The dose of electron beam in electron beam irradiation is defined by the following formula (2).
D = (KI) / V (2)
Here, D is a dose (kGy), K is an apparatus constant, I is an electron current (mA), and V is a processing speed (m / min). The device constant K is a constant representing the efficiency of each device, and is an index of device performance. The apparatus constant K can be obtained by measuring the dose while changing the electron current and the processing speed under the condition of a constant acceleration voltage. The dose measurement of the electron beam can be performed by attaching a dose measurement film on the roller surface, actually processing it with an electron beam irradiation apparatus, and measuring the measurement film on the roller surface with a film dosimeter.

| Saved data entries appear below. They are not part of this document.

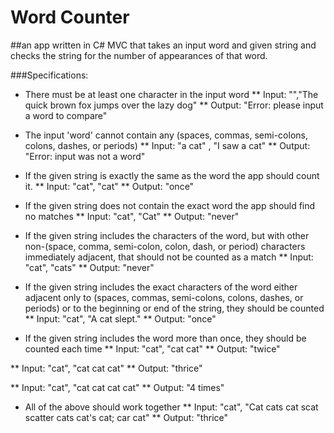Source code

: # Word Counter
##an app written in C# MVC that takes an input word and given string and checks the string for the number of appearances of that word.

###Specifications:

* There must be at least one character in the input word
** Input: "","The quick brown fox jumps over the lazy dog"
** Output: "Error: please input a word to compare"

* The input 'word' cannot contain any (spaces, commas, semi-colons, colons, dashes, or periods)
** Input: "a cat" , "I saw a cat"
** Output: "Error: input was not a word"

* If the given string is exactly the same as the word the app should count it.
** Input: "cat", "cat"
** Output: "once"

* If the given string does not contain the exact word the app should find no matches
** Input: "cat", "Cat"
** Output: "never"

* If the given string includes the characters of the word, but with other non-(space, comma, semi-colon, colon, dash, or period) characters immediately adjacent, that should not be counted as a match
** Input: "cat", "cats"
** Output: "never"

* If the given string includes the exact characters of the word either adjacent only to (spaces, commas, semi-colons, colons, dashes, or periods) or to the beginning or end of the string, they should be counted
** Input: "cat", "A cat slept."
** Output: "once"

* If the given string includes the word more than once, they should be counted each time
** Input: "cat", "cat cat"
** Output: "twice"

** Input: "cat", "cat cat cat"
** Output: "thrice"

** Input: "cat", "cat cat cat cat"
** Output: "4 times"

* All of the above should work together
** Input: "cat", "Cat cats cat scat scatter cats cat's cat; car cat"
** Output: "thrice"
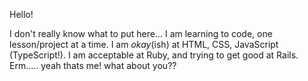 Hello!
<!---
minding-myown-business/minding-myown-business is a ✨ special ✨ repository because its `README.md` (this file) appears on your GitHub profile.
You can click the Preview link to take a look at your changes.
--->
I don't really know what to put here...
I am learning to code, one lesson/project at a time. I am _okay_(ish) at HTML, CSS, JavaScript (TypeScript!). I am acceptable at Ruby, and trying to get good at Rails.
Erm.....
yeah thats me! what about you??
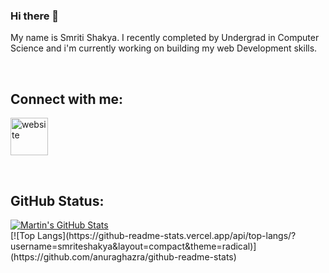 

<!--
**smriteshakya/smriteshakya** is a ✨ _special_ ✨ repository because its `README.md` (this file) appears on your GitHub profile.

Here are some ideas to get you started:

- 🔭 I’m currently working on ...
- 🌱 I’m currently learning ...
- 👯 I’m looking to collaborate on ...
- 🤔 I’m looking for help with ...
- 💬 Ask me about ...
- 📫 How to reach me: ...
- 😄 Pronouns: ...
- ⚡ Fun fact: ...
-->
### Hi there 👋

My name is Smriti Shakya. I recently completed by Undergrad in Computer Science and i'm currently working on building my web Development skills.

</br>

## Connect with me:

[<img alt="website" width="60px" src="https://www.flaticon.com/svg/static/icons/svg/1409/1409945.svg" />](https://www.linkedin.com/in/smriti-shakya)


</br>

## GitHub Status:

<a href="https://github.com/smriteshakya/smriteshakya">
 <img align="center" src="https://github-readme-stats.vercel.app/api?username=smriteshakya&show_icons=true&line_height=27&count_private=true&title_color=ffffff&text_color=c9cacc&icon_color=2bbc8a&bg_color=1d1f21" alt="Martin's GitHub Stats" />
</a>

<br>
[![Top Langs](https://github-readme-stats.vercel.app/api/top-langs/?username=smriteshakya&layout=compact&theme=radical)](https://github.com/anuraghazra/github-readme-stats)
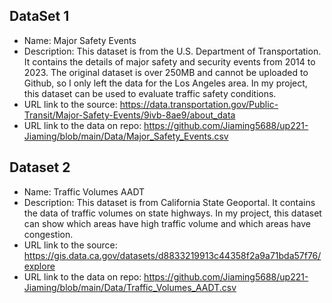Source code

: ## DataSet 1
- Name: Major Safety Events
- Description: This dataset is from the U.S. Department of Transportation. It contains the details of major safety and security events from 2014 to 2023. The original dataset is over 250MB and cannot be uploaded to Github, so I only left the data for the Los Angeles area. In my project, this dataset can be used to evaluate traffic safety conditions. 
- URL link to the source: https://data.transportation.gov/Public-Transit/Major-Safety-Events/9ivb-8ae9/about_data
- URL link to the data on repo: https://github.com/Jiaming5688/up221-Jiaming/blob/main/Data/Major_Safety_Events.csv

## Dataset 2
- Name: Traffic Volumes AADT
- Description: This dataset is from California State Geoportal. It contains the data of traffic volumes on state highways. In my project, this dataset can show which areas have high traffic volume and which areas have congestion.
- URL link to the source: https://gis.data.ca.gov/datasets/d8833219913c44358f2a9a71bda57f76/explore
- URL link to the data on repo: https://github.com/Jiaming5688/up221-Jiaming/blob/main/Data/Traffic_Volumes_AADT.csv
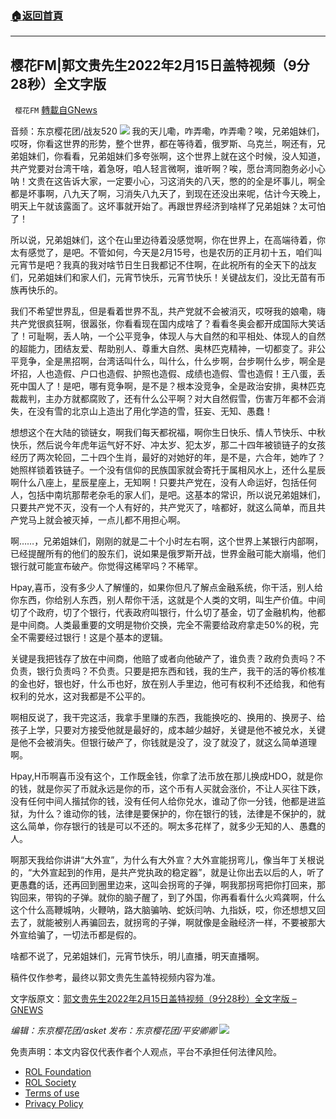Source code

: ###  [:house:返回首頁](https://github.com/ourhimalayas/txt)
---


## 樱花FM|郭文贵先生2022年2月15日盖特视频（9分28秒）全文字版
` 樱花FM` [轉載自GNews](https://gnews.org/zh-hans/2061417/)

音频：东京樱花团/战友520
![](https://lh3.googleusercontent.com/GShoaui6gpe-UDoXMbxsrdlJDvbb1ttTqPku8sS-W3QHeAPc2Spt9aUbJDHS51bhWZnvmo5lo44mFW8Dh78w6OCkfoeRgVo5F8kXoaqzbP1iKNet0sDzlYPrpNcLXpsc8w)
我的天儿嘞，咋弄嘞，咋弄嘞？唉，兄弟姐妹们，哎呀，你看这世界的形势，整个世界，都在等待着，俄罗斯、乌克兰，啊还有，兄弟姐妹们，你看看，兄弟姐妹们多夸张啊，这个世界上就在这个时候，没人知道，共产党要对台湾干啥，着急呀，咱人轻言微啊，谁听啊？唉，愿台湾同胞务必小心呐！文贵在这告诉大家，一定要小心，习这消失的八天，憋的的全是坏事儿，啊全都是坏事啊，八九天了啊，习消失八九天了，到现在还没出来呢，估计今天晚上，明天上午就该露面了。这坏事就开始了。再跟世界经济到啥样了兄弟姐妹？太可怕了！

所以说，兄弟姐妹们，这个在山里边待着没感觉啊，你在世界上，在高端待着，你太有感觉了，是吧。不管如何，今天是2月15号，也是农历的正月初十五，咱们叫元宵节是吧？我真的我对啥节日生日我都记不住啊，在此祝所有的全天下的战友们，兄弟姐妹们和家人们，元宵节快乐，元宵节快乐！关键战友们，没比无苗有币族再快乐的。

我们不希望世界乱，但是看着世界不乱，共产党就不会被消灭，哎呀我的娘嘞，嗨共产党很疯狂啊，很嚣张，你看看现在国内成啥了？看看冬奥会都开成国际大笑话了！可耻啊，丢人呐，一个公平竞争，体现人与大自然的和平相处、体现人的自然的超能力，团结友爱、帮助别人、尊重大自然、奥林匹克精神，一切都变了。非公平竞争，全是黑招啊，台湾话叫什么，叫什么，什么步啊，台步啊什么步，啊全是坏招，人也造假、户口也造假、护照也造假、成绩也造假、雪也造假！王八蛋，丢死中国人了！是吧，哪有竞争啊，是不是？根本没竞争，全是政治安排，奥林匹克裁裁判，主办方就都腐败了，还有什么公平啊？对大自然假雪，伤害万年都不会消失，在没有雪的北京山上造出了用化学造的雪，狂妄、无知、愚蠢！

想想这个在大陆的锁链女，啊我们每天都祝福，啊你生日快乐、情人节快乐、中秋快乐，然后说今年虎年运气好不好、冲太岁、犯太岁，那二十四年被锁链子的女孩经历了两次轮回，二十四个生肖，最好的对她好的年，是不是，六合年，她咋了？她照样锁着铁链子。一个没有信仰的民族国家就会寄托于属相风水上，还什么星辰啊什么八座上，星辰星座上，无知啊！只要共产党在，没有人命运好，包括任何人，包括中南坑那帮老杂毛的家人们，是吧。这基本的常识，所以说兄弟姐妹们，只要共产党不灭，没有一个人有好的，共产党灭了，啥都好，就这么简单，而且共产党马上就会被灭掉，一点儿都不用担心啊。

啊……，兄弟姐妹们，刚刚的就是二十个小时左右啊，这个世界上某银行内部啊，已经提醒所有的他们的股东们，说如果是俄罗斯开战，世界金融可能大崩塌，他们银行就可能宣布破产。你觉得这稀罕吗？不稀罕。

Hpay,喜币，没有多少人了解懂的，如果你但凡了解点金融系统，你干活，别人给你东西，你给别人东西，别人帮你干活，这就是个人类的文明，叫生产价值。中间切了个政府，切了个银行，代表政府叫银行，什么切了基金，切了金融机构，他都是中间商。人类最重要的文明是物价交换，完全不需要给政府拿走50%的税，完全不需要经过银行！这是个基本的逻辑。

关键是我把钱存了放在中间商，他赔了或者向他破产了，谁负责？政府负责吗？不负责，银行负责吗？不负责。只要是把东西和钱，我的生产，我干的活的等价核准的金也好，银也好，什么币也好，放在别人手里边，他可有权利不还给我，和他有权利的兑水，这对我都是不公平的。

啊相反说了，我干完这活，我拿手里赚的东西，我能换吃的、换用的、换房子、给孩子上学，只要对方接受他就是最好的，成本越少越好，关键是他不被兑水，关键是他不会被消失。但银行破产了，你钱就是没了，没了就没了，就这么简单道理啊。

Hpay,H币啊喜币没有这个，工作既金钱，你拿了法币放在那儿换成HDO，就是你的钱，就是你买了币就永远是你的币，这个币有人买就会涨价，不让人买往下跌，没有任何中间人揩拭你的钱，没有任何人给你兑水，谁动了你一分钱，他都是进监狱，为什么？谁动你的钱，法律是要保护的，你在银行的钱，法律是不保护的，就这么简单，你存银行的钱是可以不还的。啊太多花样了，就多少无知的人、愚蠢的人。

啊那天我给你讲讲“大外宣”，为什么有大外宣？大外宣能拐弯儿，像当年丁关根说的，“大外宣起到的作用，是共产党执政的稳定器”，就是让你出去以后的人，听了更愚蠢的话，还再回到圈里边来，这叫会拐弯的子弹，啊我那拐弯把你打回来，那钩回来，带钩的子弹。就你的脑子醒了，到了外国，你再看看什么火鸡龚啊，什么这个什么高鞭城呐，火鞭呐，路大脑骗呐、蛇妖闫呐、九指妖，哎，你还想想又回去了，就能被别人再骗回去，就拐弯的子弹，啊就像是金融经济一样，不要被那大外宣给骗了，一切法币都是假的。

啥都不说了，兄弟姐妹们，元宵节快乐，明儿直播，明天直播啊。

稿件仅作参考，最终以郭文贵先生盖特视频内容为准。

文字版原文：[郭文贵先生2022年2月15日盖特视频（9分28秒）全文字版 – GNEWS](https://gnews.org/zh-hans/2011801/)

*编辑：东京樱花团/asket
发布：东京樱花团/平安卿卿*
![](https://assets.gnews.org/wp-content/uploads/2021/12/yht.jpg)
 

免责声明：本文内容仅代表作者个人观点，平台不承担任何法律风险。

- [ROL Foundation](https://rolfoundation.org/)
- [ROL Society](https://rolsociety.org/)
- [Terms of use](https://gnews.org/terms-of-use-3/)
- [Privacy Policy](https://gnews.org/privacy-policy/)

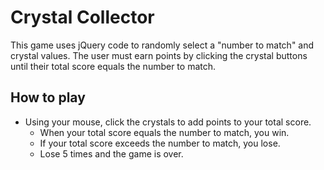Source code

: # Crystal Collector

This game uses jQuery code to randomly select a "number to match" and crystal values.  The user must earn points by clicking the crystal buttons until their total score equals the number to match.

## How to play
* Using your mouse, click the crystals to add points to your total score.
    * When your total score equals the number to match, you win.
    * If your total score exceeds the number to match, you lose.
    * Lose 5 times and the game is over.
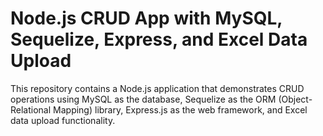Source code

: # Node.js CRUD App with MySQL, Sequelize, Express, and Excel Data Upload

This repository contains a Node.js application that demonstrates CRUD operations using MySQL as the database, Sequelize as the ORM (Object-Relational Mapping) library, Express.js as the web framework, and Excel data upload functionality.

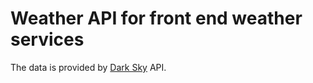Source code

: Weather API for front end weather services
==========================================

The data is provided by [Dark Sky](https://darksky.net/dev) API.

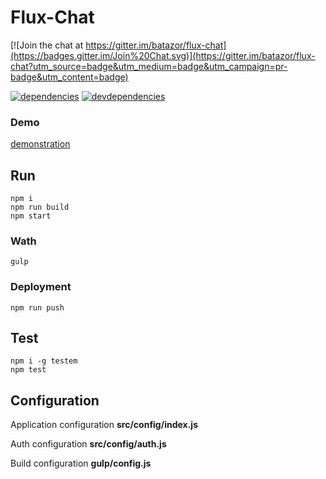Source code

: # Flux-Chat

[![Join the chat at https://gitter.im/batazor/flux-chat](https://badges.gitter.im/Join%20Chat.svg)](https://gitter.im/batazor/flux-chat?utm_source=badge&utm_medium=badge&utm_campaign=pr-badge&utm_content=badge)

[![dependencies][deps.img]][deps.url]
[![devdependencies][devdeps.img]][devdeps.url]

### Demo
[demonstration](https://flux-chat.herokuapp.com)

## Run

    npm i
    npm run build
    npm start

### Wath

    gulp

### Deployment

    npm run push

## Test

    npm i -g testem
    npm test

## Configuration

Application configuration __src/config/index.js__

Auth configuration __src/config/auth.js__

Build configuration __gulp/config.js__

[deps.img]: https://david-dm.org/batazor/flux-chat.svg
[deps.url]: https://david-dm.org/batazor/flux-chat
[devdeps.img]: https://david-dm.org/batazor/flux-chat.svg
[devdeps.url]: https://david-dm.org/batazor/flux-chat#info=devDependencies
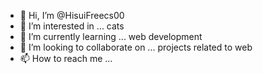 - 👋 Hi, I’m @HisuiFreecs00
- 👀 I’m interested in ... cats
- 🌱 I’m currently learning ... web development
- 💞️ I’m looking to collaborate on ... projects related to web
- 📫 How to reach me ...

<!---
HisuiFreecs00/HisuiFreecs00 is a ✨ special ✨ repository because its `README.md` (this file) appears on your GitHub profile.
You can click the Preview link to take a look at your changes.
--->

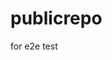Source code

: # publicrepo
for e2e test







































































































































































































































































































































































































































































































































































































































































































































































































































































































































































































































































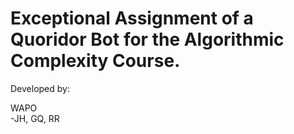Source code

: # Exceptional Assignment of a Quoridor Bot for the Algorithmic Complexity Course.

Developed by:

WAPO
<br/>
-JH, GQ, RR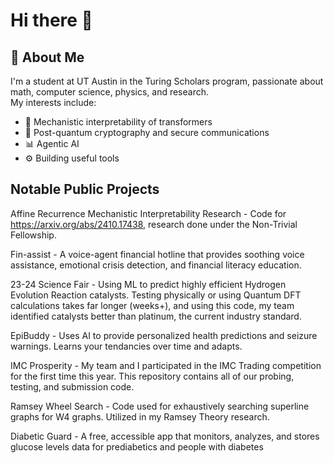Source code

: # Hi there 👋

## 🧬 About Me

I'm a student at UT Austin in the Turing Scholars program, passionate about math, computer science, physics, and research.  
My interests include:
- 🧠 Mechanistic interpretability of transformers
- 🔐 Post-quantum cryptography and secure communications
- 📊 Agentic AI
- ⚙️ Building useful tools

## Notable Public Projects

Affine Recurrence Mechanistic Interpretability Research - Code for https://arxiv.org/abs/2410.17438, research done under the Non-Trivial Fellowship.

Fin-assist - A voice-agent financial hotline that provides soothing voice assistance, emotional crisis detection, and financial literacy education.

23-24 Science Fair - Using ML to predict highly efficient Hydrogen Evolution Reaction catalysts. Testing physically or using Quantum DFT calculations takes far longer (weeks+), and using this code, my team identified catalysts better than platinum, the current industry standard.

EpiBuddy -  Uses AI to provide personalized health predictions and seizure warnings. Learns your tendancies over time and adapts.

IMC Prosperity - My team and I participated in the IMC Trading competition for the first time this year. This repository contains all of our probing, testing, and submission code.

Ramsey Wheel Search - Code used for exhaustively searching superline graphs for W4 graphs. Utilized in my Ramsey Theory research.

Diabetic Guard - A free, accessible app that monitors, analyzes, and stores glucose levels data for prediabetics and people with diabetes




<!--
**alexanderwgu/alexanderwgu** is a ✨ _special_ ✨ repository because its `README.md` (this file) appears on your GitHub profile.

Here are some ideas to get you started:

- 🔭 I’m currently working on ...
- 🌱 I’m currently learning ...
- 👯 I’m looking to collaborate on ...
- 🤔 I’m looking for help with ...
- 💬 Ask me about ...
- 📫 How to reach me: ...
- 😄 Pronouns: ...
- ⚡ Fun fact: ...
-->
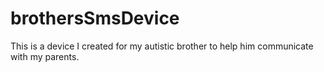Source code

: brothersSmsDevice
=================

This is a device I created for my autistic brother to help him communicate with my parents.
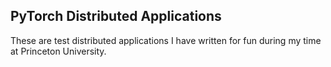## PyTorch Distributed Applications

These are test distributed applications I have written for fun during my time at Princeton University.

  At that time, a trade name: FWT-60 can be used as the dosimetry film, and a trade name: FWT-92D (both manufactured by FarWest Technology) can be used as the film dosimeter. The dose of the electron beam used in the present invention is preferably 30 kGy or more and 3000 kGy or less. If it is 30 kGy or more, sufficient surface hardness can be easily obtained to obtain the effects of the present invention. Moreover, by setting it as 3000 kV or less, it can suppress especially the increase in manufacturing cost by an electron beam irradiation apparatus enlarging or processing time increasing. More preferable electron dose conditions are 200 kGy or more and 2000 kGy or less. In the present invention, the spherical particles exposed on the surface of the elastic layer are supported by regions hardened by an electron beam.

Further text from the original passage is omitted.